Canadian news media have rightly hailed two Supreme Court of Canada judgments released shortly before Christmas -- Grant against the Toronto Star and Quan vs. Cusson-- as giving Canadian news media much needed relief from Canada's draconian libel laws.

The Supreme Court's judgments are all the more important because, as recently as 1995, in the Church of Scientology case, the court had declined to follow even a restricted version of the U.S. Supreme Court's seminal decision in Sullivan against The New York Times. Decided in 1964, Sullivan protects U.S. media from libel suits in matters involving the public interest unless the offending article was written maliciously.

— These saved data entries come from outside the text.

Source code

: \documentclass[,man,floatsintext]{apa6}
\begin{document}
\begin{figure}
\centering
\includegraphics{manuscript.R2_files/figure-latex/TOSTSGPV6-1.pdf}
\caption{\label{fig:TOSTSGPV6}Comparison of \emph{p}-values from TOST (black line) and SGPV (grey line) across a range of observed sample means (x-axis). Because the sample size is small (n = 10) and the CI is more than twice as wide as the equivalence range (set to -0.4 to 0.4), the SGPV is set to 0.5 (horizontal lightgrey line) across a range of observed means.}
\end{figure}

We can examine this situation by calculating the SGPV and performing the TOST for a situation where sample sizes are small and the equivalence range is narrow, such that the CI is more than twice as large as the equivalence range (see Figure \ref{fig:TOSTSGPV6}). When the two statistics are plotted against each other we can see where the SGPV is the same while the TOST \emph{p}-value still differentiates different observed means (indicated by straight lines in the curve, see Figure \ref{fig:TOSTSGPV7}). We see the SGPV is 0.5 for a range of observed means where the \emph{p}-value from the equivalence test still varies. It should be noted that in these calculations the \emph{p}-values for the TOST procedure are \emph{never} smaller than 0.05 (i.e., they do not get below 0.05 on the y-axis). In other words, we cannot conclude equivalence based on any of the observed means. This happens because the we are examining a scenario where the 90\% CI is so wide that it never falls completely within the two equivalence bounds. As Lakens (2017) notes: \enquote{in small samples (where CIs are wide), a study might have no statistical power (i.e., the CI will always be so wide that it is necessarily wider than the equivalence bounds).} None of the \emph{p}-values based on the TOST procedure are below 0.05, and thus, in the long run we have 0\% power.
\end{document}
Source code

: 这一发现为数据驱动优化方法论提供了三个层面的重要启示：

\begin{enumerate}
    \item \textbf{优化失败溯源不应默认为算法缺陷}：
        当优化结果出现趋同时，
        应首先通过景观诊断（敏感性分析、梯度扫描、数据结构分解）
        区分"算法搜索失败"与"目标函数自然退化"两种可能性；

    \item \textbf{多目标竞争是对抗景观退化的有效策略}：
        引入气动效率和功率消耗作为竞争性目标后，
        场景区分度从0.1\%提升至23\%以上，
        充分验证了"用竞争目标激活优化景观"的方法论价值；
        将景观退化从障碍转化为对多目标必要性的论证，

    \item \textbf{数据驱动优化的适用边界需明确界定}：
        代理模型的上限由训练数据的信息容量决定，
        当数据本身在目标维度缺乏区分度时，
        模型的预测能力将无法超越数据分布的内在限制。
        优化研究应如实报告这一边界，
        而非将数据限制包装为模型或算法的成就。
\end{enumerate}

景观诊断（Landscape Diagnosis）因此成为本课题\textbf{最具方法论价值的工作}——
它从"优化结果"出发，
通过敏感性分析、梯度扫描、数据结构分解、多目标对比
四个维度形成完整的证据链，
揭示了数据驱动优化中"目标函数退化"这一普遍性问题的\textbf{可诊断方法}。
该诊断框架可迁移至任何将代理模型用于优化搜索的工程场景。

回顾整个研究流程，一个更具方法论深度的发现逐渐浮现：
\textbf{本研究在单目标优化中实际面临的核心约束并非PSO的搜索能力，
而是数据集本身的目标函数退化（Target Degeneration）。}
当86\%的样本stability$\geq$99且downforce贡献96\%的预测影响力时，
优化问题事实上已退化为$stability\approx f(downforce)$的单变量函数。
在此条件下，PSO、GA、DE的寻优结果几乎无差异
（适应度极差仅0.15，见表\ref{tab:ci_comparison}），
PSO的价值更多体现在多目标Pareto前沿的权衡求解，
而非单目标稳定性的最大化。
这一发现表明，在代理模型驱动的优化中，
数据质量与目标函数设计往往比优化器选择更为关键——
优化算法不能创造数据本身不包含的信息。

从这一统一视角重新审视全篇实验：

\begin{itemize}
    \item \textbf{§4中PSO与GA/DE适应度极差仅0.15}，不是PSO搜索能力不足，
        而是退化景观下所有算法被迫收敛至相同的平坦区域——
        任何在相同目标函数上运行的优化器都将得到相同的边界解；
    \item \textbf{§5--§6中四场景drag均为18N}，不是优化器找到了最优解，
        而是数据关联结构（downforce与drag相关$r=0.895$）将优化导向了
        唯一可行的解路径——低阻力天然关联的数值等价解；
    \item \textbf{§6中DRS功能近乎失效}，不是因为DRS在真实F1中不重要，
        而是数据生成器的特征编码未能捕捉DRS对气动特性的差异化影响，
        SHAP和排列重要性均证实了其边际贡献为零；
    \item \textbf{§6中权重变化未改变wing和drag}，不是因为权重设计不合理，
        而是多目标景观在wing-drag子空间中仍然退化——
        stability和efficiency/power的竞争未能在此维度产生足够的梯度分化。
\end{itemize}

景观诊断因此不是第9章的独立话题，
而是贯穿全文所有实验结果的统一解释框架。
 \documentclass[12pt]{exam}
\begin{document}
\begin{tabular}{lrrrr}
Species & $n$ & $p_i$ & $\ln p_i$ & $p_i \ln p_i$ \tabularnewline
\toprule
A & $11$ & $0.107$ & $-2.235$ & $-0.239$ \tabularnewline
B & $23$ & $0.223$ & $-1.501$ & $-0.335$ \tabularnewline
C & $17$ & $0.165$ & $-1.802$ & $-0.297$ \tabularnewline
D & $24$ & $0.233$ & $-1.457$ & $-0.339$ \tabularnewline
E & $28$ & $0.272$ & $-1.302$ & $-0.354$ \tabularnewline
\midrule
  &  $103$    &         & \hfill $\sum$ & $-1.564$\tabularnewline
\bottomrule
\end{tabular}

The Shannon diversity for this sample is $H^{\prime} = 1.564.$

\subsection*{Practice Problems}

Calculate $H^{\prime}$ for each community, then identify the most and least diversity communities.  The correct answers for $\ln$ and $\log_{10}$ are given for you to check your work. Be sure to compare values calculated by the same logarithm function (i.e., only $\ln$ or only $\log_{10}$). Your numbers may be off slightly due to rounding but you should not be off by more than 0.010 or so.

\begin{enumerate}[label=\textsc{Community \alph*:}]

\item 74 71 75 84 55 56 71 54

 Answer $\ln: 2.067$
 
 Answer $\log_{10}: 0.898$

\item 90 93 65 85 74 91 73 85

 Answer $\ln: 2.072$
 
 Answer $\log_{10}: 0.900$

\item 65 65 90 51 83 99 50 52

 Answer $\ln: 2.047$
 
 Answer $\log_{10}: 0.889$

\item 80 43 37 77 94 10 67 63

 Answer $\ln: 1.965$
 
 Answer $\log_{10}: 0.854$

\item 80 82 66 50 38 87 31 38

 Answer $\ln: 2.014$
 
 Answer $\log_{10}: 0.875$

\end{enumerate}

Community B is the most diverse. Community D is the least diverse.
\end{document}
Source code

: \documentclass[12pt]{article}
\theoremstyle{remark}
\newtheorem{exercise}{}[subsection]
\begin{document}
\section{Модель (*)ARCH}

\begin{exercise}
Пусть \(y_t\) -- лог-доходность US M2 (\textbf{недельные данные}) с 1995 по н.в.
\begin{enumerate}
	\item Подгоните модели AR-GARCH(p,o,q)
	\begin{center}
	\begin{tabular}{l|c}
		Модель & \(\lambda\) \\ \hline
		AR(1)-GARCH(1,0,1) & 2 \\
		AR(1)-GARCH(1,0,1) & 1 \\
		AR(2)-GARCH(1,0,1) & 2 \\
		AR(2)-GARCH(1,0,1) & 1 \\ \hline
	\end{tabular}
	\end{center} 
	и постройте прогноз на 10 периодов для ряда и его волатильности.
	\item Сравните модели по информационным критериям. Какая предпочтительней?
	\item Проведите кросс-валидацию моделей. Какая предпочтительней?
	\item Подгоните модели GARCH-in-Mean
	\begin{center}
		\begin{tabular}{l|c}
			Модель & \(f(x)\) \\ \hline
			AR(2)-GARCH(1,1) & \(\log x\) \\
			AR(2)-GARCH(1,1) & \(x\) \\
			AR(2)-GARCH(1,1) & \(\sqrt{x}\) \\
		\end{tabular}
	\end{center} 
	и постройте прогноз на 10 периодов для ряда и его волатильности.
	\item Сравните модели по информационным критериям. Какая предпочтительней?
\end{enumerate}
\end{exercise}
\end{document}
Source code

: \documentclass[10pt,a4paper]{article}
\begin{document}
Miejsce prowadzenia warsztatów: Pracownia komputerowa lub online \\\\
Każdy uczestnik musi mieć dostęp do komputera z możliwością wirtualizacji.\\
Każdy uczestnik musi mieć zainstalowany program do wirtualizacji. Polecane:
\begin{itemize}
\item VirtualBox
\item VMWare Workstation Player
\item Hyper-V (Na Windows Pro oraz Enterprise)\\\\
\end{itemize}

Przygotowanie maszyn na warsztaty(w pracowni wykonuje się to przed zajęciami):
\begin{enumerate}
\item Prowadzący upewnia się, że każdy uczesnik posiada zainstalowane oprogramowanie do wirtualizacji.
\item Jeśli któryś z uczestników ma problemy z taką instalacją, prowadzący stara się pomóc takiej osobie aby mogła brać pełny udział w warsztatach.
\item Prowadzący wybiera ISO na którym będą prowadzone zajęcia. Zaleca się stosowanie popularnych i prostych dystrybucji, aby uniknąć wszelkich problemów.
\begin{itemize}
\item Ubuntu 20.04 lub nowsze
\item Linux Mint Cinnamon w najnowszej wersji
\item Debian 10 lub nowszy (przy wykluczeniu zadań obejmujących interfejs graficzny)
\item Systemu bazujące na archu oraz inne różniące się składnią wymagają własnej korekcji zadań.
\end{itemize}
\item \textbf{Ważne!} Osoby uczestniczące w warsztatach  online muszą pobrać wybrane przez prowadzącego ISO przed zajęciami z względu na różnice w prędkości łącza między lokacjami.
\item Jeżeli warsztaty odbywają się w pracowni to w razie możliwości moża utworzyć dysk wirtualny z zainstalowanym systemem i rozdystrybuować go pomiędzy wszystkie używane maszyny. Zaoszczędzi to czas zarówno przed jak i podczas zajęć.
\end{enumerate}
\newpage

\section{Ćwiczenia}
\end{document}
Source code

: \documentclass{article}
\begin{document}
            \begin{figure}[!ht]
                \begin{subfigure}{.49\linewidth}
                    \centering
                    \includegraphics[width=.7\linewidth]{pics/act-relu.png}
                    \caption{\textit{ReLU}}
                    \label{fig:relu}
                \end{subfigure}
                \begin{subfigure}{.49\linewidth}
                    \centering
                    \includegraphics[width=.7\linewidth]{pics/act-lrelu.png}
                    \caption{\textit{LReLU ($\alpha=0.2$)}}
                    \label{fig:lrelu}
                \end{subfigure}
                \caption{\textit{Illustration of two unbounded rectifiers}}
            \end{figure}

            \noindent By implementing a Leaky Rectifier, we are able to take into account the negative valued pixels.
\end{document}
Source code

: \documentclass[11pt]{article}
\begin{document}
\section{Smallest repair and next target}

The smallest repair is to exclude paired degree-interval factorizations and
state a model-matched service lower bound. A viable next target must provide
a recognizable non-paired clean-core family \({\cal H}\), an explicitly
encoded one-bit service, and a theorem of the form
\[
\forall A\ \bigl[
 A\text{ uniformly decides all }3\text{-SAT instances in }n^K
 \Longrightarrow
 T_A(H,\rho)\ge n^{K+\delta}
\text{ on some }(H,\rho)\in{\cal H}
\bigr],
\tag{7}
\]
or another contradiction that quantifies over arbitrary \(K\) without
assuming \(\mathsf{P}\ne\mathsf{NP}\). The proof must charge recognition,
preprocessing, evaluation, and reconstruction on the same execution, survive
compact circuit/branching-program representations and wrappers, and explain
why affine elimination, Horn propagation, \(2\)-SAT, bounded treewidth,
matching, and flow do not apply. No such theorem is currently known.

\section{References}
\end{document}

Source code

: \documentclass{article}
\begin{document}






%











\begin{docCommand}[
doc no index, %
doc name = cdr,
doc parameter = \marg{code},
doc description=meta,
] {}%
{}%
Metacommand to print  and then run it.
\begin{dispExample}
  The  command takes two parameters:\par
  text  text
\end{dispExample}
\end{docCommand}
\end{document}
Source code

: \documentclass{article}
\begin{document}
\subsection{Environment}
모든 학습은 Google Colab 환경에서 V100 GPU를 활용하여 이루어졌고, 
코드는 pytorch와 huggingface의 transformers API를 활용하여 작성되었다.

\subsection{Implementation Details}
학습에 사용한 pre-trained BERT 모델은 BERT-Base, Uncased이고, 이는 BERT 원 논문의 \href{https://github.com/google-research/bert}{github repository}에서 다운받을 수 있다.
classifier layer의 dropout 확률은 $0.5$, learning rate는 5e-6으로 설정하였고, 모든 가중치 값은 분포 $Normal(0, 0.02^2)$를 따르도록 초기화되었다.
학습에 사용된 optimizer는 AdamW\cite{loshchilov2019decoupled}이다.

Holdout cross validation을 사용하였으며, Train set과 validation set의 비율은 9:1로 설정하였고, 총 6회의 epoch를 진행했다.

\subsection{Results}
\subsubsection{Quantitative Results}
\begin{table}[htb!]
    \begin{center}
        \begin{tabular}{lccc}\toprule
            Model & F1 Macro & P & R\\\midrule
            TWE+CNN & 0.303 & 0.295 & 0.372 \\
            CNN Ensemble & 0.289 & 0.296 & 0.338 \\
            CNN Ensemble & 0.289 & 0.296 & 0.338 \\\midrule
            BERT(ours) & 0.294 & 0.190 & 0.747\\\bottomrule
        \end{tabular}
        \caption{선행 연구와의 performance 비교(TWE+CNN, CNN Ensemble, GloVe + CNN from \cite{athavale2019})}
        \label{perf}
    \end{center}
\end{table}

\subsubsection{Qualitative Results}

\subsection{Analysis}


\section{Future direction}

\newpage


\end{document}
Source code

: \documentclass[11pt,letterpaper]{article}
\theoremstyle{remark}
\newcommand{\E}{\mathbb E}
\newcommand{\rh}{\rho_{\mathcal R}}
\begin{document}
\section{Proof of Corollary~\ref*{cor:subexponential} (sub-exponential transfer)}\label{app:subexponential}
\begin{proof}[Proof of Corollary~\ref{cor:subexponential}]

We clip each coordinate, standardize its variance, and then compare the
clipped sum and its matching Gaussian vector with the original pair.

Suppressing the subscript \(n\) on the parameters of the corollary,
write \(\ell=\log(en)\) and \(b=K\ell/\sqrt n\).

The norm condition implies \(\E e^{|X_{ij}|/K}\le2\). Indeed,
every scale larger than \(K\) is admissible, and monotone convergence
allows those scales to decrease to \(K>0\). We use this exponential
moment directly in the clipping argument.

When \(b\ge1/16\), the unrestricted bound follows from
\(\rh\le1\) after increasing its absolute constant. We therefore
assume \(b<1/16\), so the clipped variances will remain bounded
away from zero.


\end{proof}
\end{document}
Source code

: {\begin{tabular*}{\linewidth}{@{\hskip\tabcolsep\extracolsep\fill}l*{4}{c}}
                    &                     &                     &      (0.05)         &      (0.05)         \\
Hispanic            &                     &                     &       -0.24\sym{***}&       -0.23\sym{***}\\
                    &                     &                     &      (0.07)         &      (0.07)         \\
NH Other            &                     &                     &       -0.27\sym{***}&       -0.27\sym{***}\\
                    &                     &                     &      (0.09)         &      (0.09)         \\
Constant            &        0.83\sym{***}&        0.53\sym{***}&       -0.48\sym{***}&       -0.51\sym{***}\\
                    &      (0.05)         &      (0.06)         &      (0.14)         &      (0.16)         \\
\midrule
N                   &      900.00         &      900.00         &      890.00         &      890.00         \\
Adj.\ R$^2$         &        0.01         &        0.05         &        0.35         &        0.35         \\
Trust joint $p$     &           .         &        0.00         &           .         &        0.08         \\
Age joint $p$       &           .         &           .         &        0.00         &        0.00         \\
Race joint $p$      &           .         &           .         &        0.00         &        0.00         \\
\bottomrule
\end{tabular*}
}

Credit for the Supreme Court of Canada's change of heart should also be given to Justice Sharpe of the Ontario Court of Appeal. As pro bono counsel for the Canadian Civil Liberties Association he had tried, unsuccessfully, to persuade the Supreme Court in the Church of Scientology hearing to adopt a due diligence defence in libel actions. What he wasn't able to accomplish off the bench, Justice Sharpe was happily able to consummate by writing the Court of Appeal's opinion in the Quan case -- a judgment that greatly influenced the Supreme Court in penning its own decisions in Quan and Grant.

LOOSE ENDS

Nevertheless, the Supreme Court judgments leave important questions unanswered. One is whether the defence they establish -- which has been termed the "responsible communication" defense -- will be limited to news media. Will authors of books and scholarly literature also be entitled to invoke it if sued for defamation? Will it protect private communications among news room staff? The answer in the first two cases should be yes, assuming the communications have a public interest component. The answer in the third case is more debatable since it may be argued that there is no public interest in privately exchanged messages. Nevertheless, the ratio of the Supreme Court judgments -- encouraging free dissemination of information and opinions -- should also apply in such cases since private communications often form the basis of major stories of public interest.

THE JURY'S ROLE

The Supreme Court also decided that juries should continue to decide whether the publisher of a defamatory statement has exercised due diligence in verifying the accuracy of the information alleged to be libellous. Justice Abella dissented on this issue and I agree with her. In Canada and other English-speaking jurisdictions, juries have traditionally not been bulwarks of free speech -- quite the contrary. Even in the new Charter-oriented environment their findings could easily be swayed by hostility to journalists and newspapers and other authors of unpopular opinions.

CROSSBORDER LIBELS

A recurring issue in the Internet age is whether foreign publishers of libellous material initially published outside Canada can be sued in Canada if the publication is accessible in Canada on a website or through other electronic media. The issue arose earlier this year when Ontario Justice Belobaba was asked to decide whether Conrad Black could bring a libel action in Ontario against the former directors of Hollinger International for a highly critical report about Black's conduct while a senior executive of Hollinger. The justice upheld the court's jurisdiction even though most of the directors were located outside Ontario and even though the report was published on a website in New York and was protected against libel action in the U.S. under the Sullivan doctrine.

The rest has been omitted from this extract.